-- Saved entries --
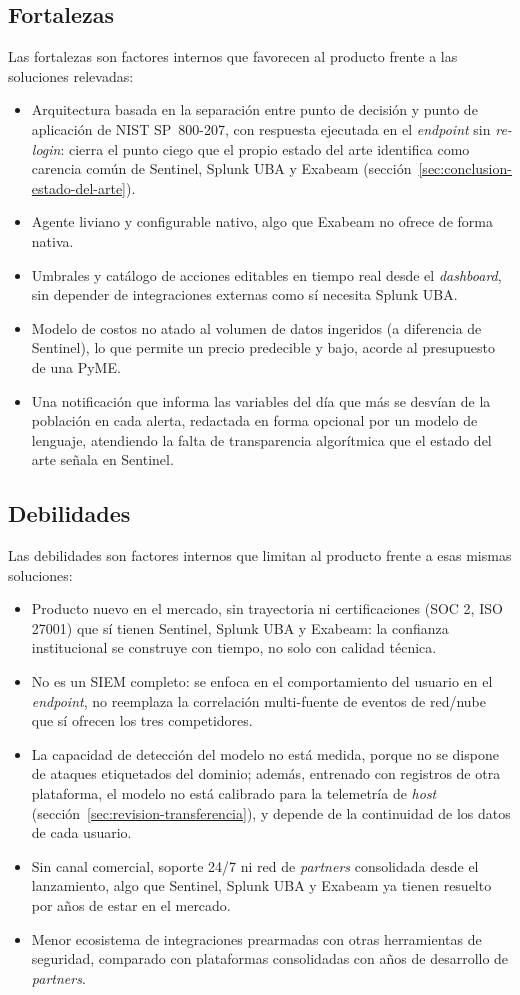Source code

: \subsection{Fortalezas}
Las fortalezas son factores internos que favorecen al producto frente a las soluciones relevadas:
\begin{itemize}
	\item Arquitectura basada en la separación entre punto de decisión y punto de aplicación de NIST SP~800-207, con respuesta ejecutada en el \emph{endpoint} sin \emph{re-login}: cierra el punto ciego que el propio estado del arte identifica como carencia común de Sentinel, Splunk UBA y Exabeam (sección~\ref{sec:conclusion-estado-del-arte}).
	\item Agente liviano y configurable nativo, algo que Exabeam no ofrece de forma nativa.
	\item Umbrales y catálogo de acciones editables en tiempo real desde el \emph{dashboard}, sin depender de integraciones externas como sí necesita Splunk UBA.
	\item Modelo de costos no atado al volumen de datos ingeridos (a diferencia de Sentinel), lo que permite un precio predecible y bajo, acorde al presupuesto de una PyME.
	\item Una notificación que informa las variables del día que más se desvían de la población en cada alerta, redactada en forma opcional por un modelo de lenguaje, atendiendo la falta de transparencia algorítmica que el estado del arte señala en Sentinel.
\end{itemize}

\subsection{Debilidades}
Las debilidades son factores internos que limitan al producto frente a esas mismas soluciones:
\begin{itemize}
	\item Producto nuevo en el mercado, sin trayectoria ni certificaciones (SOC 2, ISO 27001) que sí tienen Sentinel, Splunk UBA y Exabeam: la confianza institucional se construye con tiempo, no solo con calidad técnica.
	\item No es un SIEM completo: se enfoca en el comportamiento del usuario en el \emph{endpoint}, no reemplaza la correlación multi-fuente de eventos de red/nube que sí ofrecen los tres competidores.
	\item La capacidad de detección del modelo no está medida, porque no se dispone de ataques etiquetados del dominio; además, entrenado con registros de otra plataforma, el modelo no está calibrado para la telemetría de \emph{host} (sección~\ref{sec:revision-transferencia}), y depende de la continuidad de los datos de cada usuario.
	\item Sin canal comercial, soporte 24/7 ni red de \emph{partners} consolidada desde el lanzamiento, algo que Sentinel, Splunk UBA y Exabeam ya tienen resuelto por años de estar en el mercado.
	\item Menor ecosistema de integraciones prearmadas con otras herramientas de seguridad, comparado con plataformas consolidadas con años de desarrollo de \emph{partners}.
\end{itemize}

-- WHAT THE TASK REQUIRES --
This exercise requires the lines of the entries containing the string "factores".

-- ANSWER BOX --
Las fortalezas son factores internos que favorecen al producto frente a las soluciones relevadas:
Las debilidades son factores internos que limitan al producto frente a esas mismas soluciones:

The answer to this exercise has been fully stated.